Our Philippine house project: layout, footers and columns

Our Philippine house project: layout, footers and columns

Building our house in the Philippines. January 15, 2010.  After months of planning and many changes we finally have our house plans completed, we have a foreman and crew and are ready to start construction next week.

This is the design we’ve settled on.  More detail on how we chose this design at /our-house-project-design-devolution/

A perspective drawing of the house we'll build

Beginning to layout the house foundation

The first glitch occurred when the foreman doing the layout assumed that the front of the house faced the road to the south. The house actually faces north toward the mountains. As a result, much of the layout was reversed and had to be redone. Fortunately, no concrete had been poured and the corners were correct.

Rebar cutter in action

Our first load of rebar was delivered — 450 six meter long pieces.  All of these need to be cut and formed.  We bought a rebar cutter to speed the process, being shown here snipping 16mm rebar.  On our wall construction project we cut all the rebar with hacksaws. The rebar cutter really speeds the work.
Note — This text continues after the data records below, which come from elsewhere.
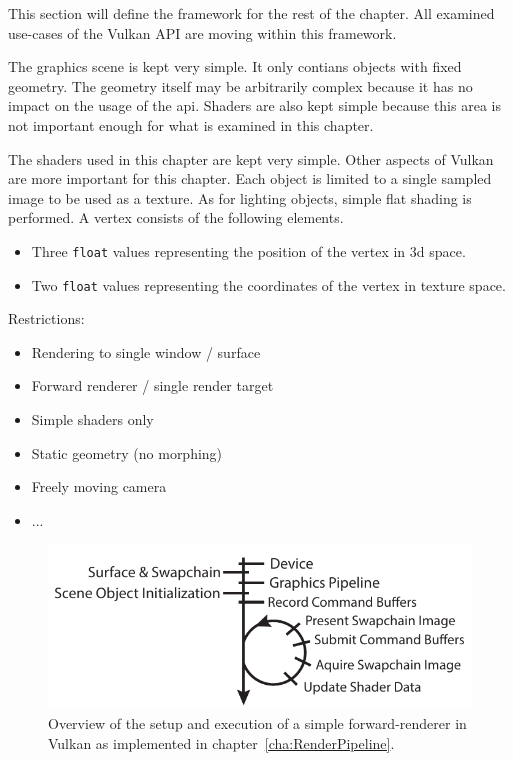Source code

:   This section will define the framework for the rest of the chapter.
  All examined use-cases of the Vulkan API are moving within this framework.


  The graphics scene is kept very simple.
  It only contians objects with fixed geometry.
  The geometry itself may be arbitrarily complex because it has no impact on the usage of the \gls{api}.
  Shaders are also kept simple because this area is not important enough for what is examined in this chapter.

  The shaders used in this chapter are kept very simple.
  Other aspects of Vulkan are more important for this chapter.
  Each object is limited to a single sampled image to be used as a texture.
  As for lighting objects, simple flat shading is performed.
  A vertex consists of the following elements.
  \begin{itemize}
    \item Three \lstinline{float} values representing the position of the vertex in \gls{3d} space.
    \item Two \lstinline{float} values representing the coordinates of the vertex in texture space.
  \end{itemize}

  Restrictions:
  \begin{itemize}
    \item Rendering to single window / surface
    \item Forward renderer / single render target
    \item Simple shaders only
    \item Static geometry (no morphing)
    \item Freely moving camera
    \item ...
  \end{itemize}

  \begin{figure}
    \includegraphics{Main/Images/RenderSetupAndLoopSimple}
    \centering
    \caption{Overview of the setup and execution of a simple forward-renderer in Vulkan as implemented in chapter~\ref{cha:RenderPipeline}.}
    \label{fig:RenderSetupAndLoopSimple}
  \end{figure}

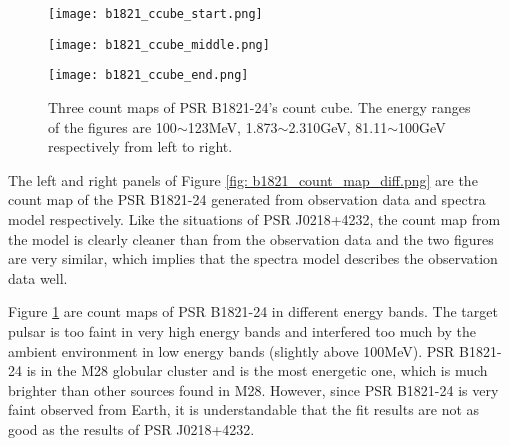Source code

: \documentclass[12pt]{report}
\newcommand{\mycaption}[1]{\protect \caption{#1}}
\begin{document}
      \begin{figure}[!ht]
        \begin{center}
          \begin{minipage}{0.31\textwidth}
            \begin{center} 
              \texttt{[image: b1821\_ccube\_start.png]}
            \end{center}
          \end{minipage}
          \begin{minipage}{0.31\textwidth}
            \begin{center}
              \texttt{[image: b1821\_ccube\_middle.png]}
            \end{center}
          \end{minipage}
          \begin{minipage}{0.31\textwidth}
            \begin{center}
            \texttt{[image: b1821\_ccube\_end.png]}
            \end{center}
          \end{minipage}
          \end{center}
          \mycaption{Three count maps of PSR B1821-24's count cube. The energy ranges of the 
            figures are 100$\sim$123MeV, 1.873$\sim$2.310GeV, 81.11$\sim$100GeV respectively from 
            left to right.}
          \label{fig: b1821_ccube_1_15_33.png}
      \end{figure}

      The left and right panels of Figure \ref{fig: b1821_count_map_diff.png} are the count 
      map of the PSR B1821-24 generated from observation data and spectra model respectively. 
      Like the situations of PSR J0218+4232, the count map from the model is clearly cleaner than 
      from the observation data and the two figures are very similar, which implies that 
      the spectra model describes the observation data well.  

      Figure \ref{fig: b1821_ccube_1_15_33.png} are count maps of PSR B1821-24 in 
      different energy bands. The target pulsar is too faint in very high energy bands 
      and interfered too much by the ambient environment in low energy bands 
      (slightly above 100MeV). PSR B1821-24 is in the M28 globular cluster and is the most 
      energetic one, which is much brighter than other sources found in M28. However, since 
      PSR B1821-24 is very faint observed from Earth, it is understandable that the fit 
      results are not as good as the results of PSR J0218+4232. 
\end{document}
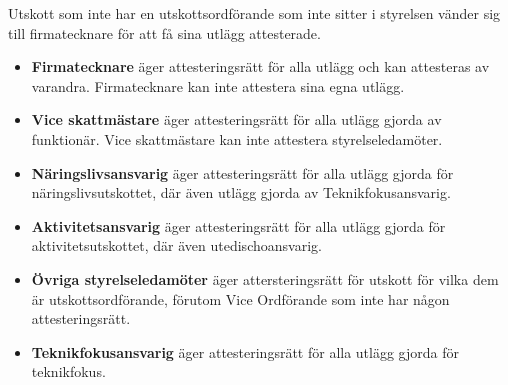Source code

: \documentclass{dsekprotokoll}
\begin{document}
Utskott som inte har en utskottsordförande som inte sitter i styrelsen vänder sig till firmatecknare för att få sina utlägg attesterade.

\begin{itemize}
    \item \textbf{Firmatecknare} äger attesteringsrätt för alla utlägg och kan attesteras av varandra. Firmatecknare kan inte attestera sina egna utlägg.
    \item \textbf{Vice skattmästare} äger attesteringsrätt för alla utlägg gjorda av funktionär. Vice skattmästare kan inte attestera styrelseledamöter.
    \item \textbf{Näringslivsansvarig} äger attesteringsrätt för alla utlägg gjorda för näringslivsutskottet, där även utlägg gjorda av Teknikfokusansvarig.
    \item \textbf{Aktivitetsansvarig} äger attesteringsrätt för alla utlägg gjorda för aktivitetsutskottet, där även utedischoansvarig.
    \item \textbf{Övriga styrelseledamöter} äger attersteringsrätt för utskott för vilka dem är utskottsordförande, förutom Vice Ordförande som inte har någon attesteringsrätt.
    \item \textbf{Teknikfokusansvarig} äger attesteringsrätt för alla utlägg gjorda för teknikfokus.
\end{itemize}
\end{document}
Foreman Tatoy fabricating rebar cage to reinforce our corner columns

This photo shows foreman Tatoy performing part of the big job of fabricating rebar cages.  This one is for a house corner column.  It six meters long.  The long vertical bars are 12mm and the stirrups are 10mm.  The rebar seems to have been made at Qian’an Jiujiang Wire Rod Co., Ltd. in China.  They claim to make 16 millions tons of steel products per year.  We paid (Jan 2010) P288 for 16mm rebar, P163 for 12mm and P113 for 10mm.  We are paying P209 for a bag of cement, P300 per cubic meter of sand and P420 for stone.  Sorted, washed 3/4″ stone is much more, P700 per cubic meter.


Column footer

This is a good overview shot showing how most construction is done in the Philippines.  This shows a column footer excavation which is 1.2 meters (about 4′) below natural grade.  The footer is one meter square.  A 8X8 mesh of 16mm rebar is at the bottom.  The column rebar core rises almost six meters (about 20′) above the bottom of the footer.  This rebar core will be encased in a plywood form into which concrete will be poured and then vibrated in an effort to ensure that there are no voids.   Easier said than done!   This is what greeted us when we removed the form from our first column.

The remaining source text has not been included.